Indeed. The infrastructure of all of our lives has been dramatically tested because of the pandemic, and in many ways, its fragility has been exposed. One example: the deep conflict about in-person public education exposes the way our current system betrays working parents, leaves educators in the line of fire, and ultimately fails our most vulnerable students. That issue is the one that’s closest to my daily experience – and you have your own: health care, immigration, racial equity, and more. There is holy work to do here in the way of Jesus, friends. This is a moment in which spiritual infrastructure is crucial to our lives moving forward. If you believe the way of Jesus calls us to seek out Beloved Community, then this moment cries out for the healing and community of relationships, care, ritual, and play that faith communities provide.
So it’s a brave thing when people step up to help lead the struggling non-profit known as their church. It’s brave and vulnerable to step into the kind of messy work of praying, discerning, visioning, and budgeting that is demanded of vestry and bishop’s committee leaders. Those meetings take time and care and sometimes extraordinary forbearance. They demand that people have hope, not just that we ‘return to normal,’ but that the Holy Spirit is able to do something new and beautiful in the midst of our current situation, however broken it may be.

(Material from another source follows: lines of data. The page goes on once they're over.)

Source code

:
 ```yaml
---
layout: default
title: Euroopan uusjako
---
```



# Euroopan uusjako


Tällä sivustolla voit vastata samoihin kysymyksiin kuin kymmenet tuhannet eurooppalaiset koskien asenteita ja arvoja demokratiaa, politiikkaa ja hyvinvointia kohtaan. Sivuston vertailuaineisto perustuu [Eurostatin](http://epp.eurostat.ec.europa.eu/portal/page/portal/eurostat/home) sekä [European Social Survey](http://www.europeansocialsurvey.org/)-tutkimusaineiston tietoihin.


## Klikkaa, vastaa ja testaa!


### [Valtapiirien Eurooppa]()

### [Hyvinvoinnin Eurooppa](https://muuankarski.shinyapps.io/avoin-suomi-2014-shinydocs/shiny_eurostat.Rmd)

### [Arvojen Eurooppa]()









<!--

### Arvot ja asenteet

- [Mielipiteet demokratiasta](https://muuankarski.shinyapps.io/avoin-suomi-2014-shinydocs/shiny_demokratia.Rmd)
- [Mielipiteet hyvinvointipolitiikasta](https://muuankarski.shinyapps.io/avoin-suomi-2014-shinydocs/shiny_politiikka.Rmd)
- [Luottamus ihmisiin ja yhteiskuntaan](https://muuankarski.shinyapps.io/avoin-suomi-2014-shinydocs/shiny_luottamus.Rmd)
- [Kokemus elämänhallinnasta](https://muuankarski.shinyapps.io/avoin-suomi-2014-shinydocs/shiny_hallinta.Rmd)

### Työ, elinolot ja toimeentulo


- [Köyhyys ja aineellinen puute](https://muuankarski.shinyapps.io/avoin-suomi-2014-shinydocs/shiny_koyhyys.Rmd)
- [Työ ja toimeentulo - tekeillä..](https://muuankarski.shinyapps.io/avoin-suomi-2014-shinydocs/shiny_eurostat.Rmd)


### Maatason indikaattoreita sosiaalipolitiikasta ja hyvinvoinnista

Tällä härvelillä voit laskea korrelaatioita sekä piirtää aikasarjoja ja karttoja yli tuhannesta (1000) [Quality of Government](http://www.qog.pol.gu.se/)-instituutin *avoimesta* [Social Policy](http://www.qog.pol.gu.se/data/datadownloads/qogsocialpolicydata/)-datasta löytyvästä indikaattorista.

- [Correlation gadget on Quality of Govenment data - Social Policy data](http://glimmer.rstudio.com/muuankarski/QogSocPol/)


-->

The description quoted above, from the Sacred Design Lab’s recent newsletter, captures why lay leadership in our congregations is so crucial right now: The infrastructure of our lives, including our faith communities, is part of what we need to heal not just from the damage of COVID but from the fragility it revealed. They go on to write, “This fracturing and rearranging is overwhelming, leaving some institutional leaders upset or feeling shame. However, they’re also an opportunity for transformation, an opportunity to reimagine how our organizations can meet the needs of the people they serve. …. Infrastructural changes can mean disruption, a shift from the ordinary ways of looking at things, but they also allow opportunity for new possibilities to flourish.” That connects, for me, to what Bishop Loya wrote in his message to ECMN this past week: “There is nothing so broken that it cannot be mended, and there is nothing so dead that it cannot be restored to God’s glorious, unending life.”
If you’re a lay person who’s holding leadership right now as the boat is being tossed by the storm, as the faith community or program you serve is facing difficult circumstances, thank you.
If you’re a lay person stepping into new leadership right now, seeking courage and clarity on behalf of God’s work, thank you.
No matter whether the ministry you’re doing is on the vestry, on the building committee, in finance, Sunday School, music, Safe Church, administration, food pantry, communications, or justice work – the best grounding practice for any kind of ministry is to take time to notice where you’re seeing the Holy Spirit at work. Doing this both as an individual and with the team you serve is a key grounding practice of discipleship — believing that this ministry is itself holy, and not just a stepping stone required for something else holy that someone else is doing. And then treating it like a key part of your spiritual practice, trusting that God is showing up where you are serving.
And, some things can make the lift a little easier: being connected to others doing similar work, having the key knowledge or skills you need, knowing where to go for help. Lay Leadership Day, this Saturday on zoom, is an opportunity to come together with other leaders to build some relationships, gain some useful skills (particularly for new vestry / Bishop’s Committee leaders), and get connected to resources for support and wisdom from across ECMN. I hope you’ll join us. The ministry on your plate is holy, and despite the heavy lift, I believe that we are serving this church at a time of opportunity for profound transformation. What might God do with us if we are brave enough to say yes?